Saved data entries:
[Start of Attachment]

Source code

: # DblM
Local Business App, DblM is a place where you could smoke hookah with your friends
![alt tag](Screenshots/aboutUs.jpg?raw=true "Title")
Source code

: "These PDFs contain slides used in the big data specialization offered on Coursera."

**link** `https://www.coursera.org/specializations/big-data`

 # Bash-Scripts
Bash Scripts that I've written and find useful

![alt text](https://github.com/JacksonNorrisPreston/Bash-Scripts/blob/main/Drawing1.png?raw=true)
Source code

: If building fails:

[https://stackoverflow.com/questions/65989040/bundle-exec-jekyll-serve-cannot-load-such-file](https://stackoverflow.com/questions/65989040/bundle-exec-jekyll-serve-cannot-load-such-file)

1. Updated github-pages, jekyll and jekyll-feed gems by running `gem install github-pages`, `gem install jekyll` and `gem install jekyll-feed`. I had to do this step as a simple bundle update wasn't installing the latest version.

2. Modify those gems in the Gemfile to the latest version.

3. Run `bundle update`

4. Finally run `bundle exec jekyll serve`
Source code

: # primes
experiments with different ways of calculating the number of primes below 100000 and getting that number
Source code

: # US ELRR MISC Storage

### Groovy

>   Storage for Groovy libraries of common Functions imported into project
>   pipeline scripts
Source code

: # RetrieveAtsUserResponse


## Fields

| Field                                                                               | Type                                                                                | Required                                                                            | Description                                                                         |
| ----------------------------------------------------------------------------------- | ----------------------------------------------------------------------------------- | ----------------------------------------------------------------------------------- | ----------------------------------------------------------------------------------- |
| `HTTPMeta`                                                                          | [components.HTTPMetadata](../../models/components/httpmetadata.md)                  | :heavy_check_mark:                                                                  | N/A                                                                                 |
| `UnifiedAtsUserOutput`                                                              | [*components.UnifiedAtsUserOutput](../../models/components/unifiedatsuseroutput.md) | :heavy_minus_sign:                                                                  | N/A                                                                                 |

[End of Attachment]

→ **EXERCISE AIM**: From the data above, copy each line that has the string "Groovy".

→ **EXERCISE OUTPUT**:
### Groovy
>   Storage for Groovy libraries of common Functions imported into project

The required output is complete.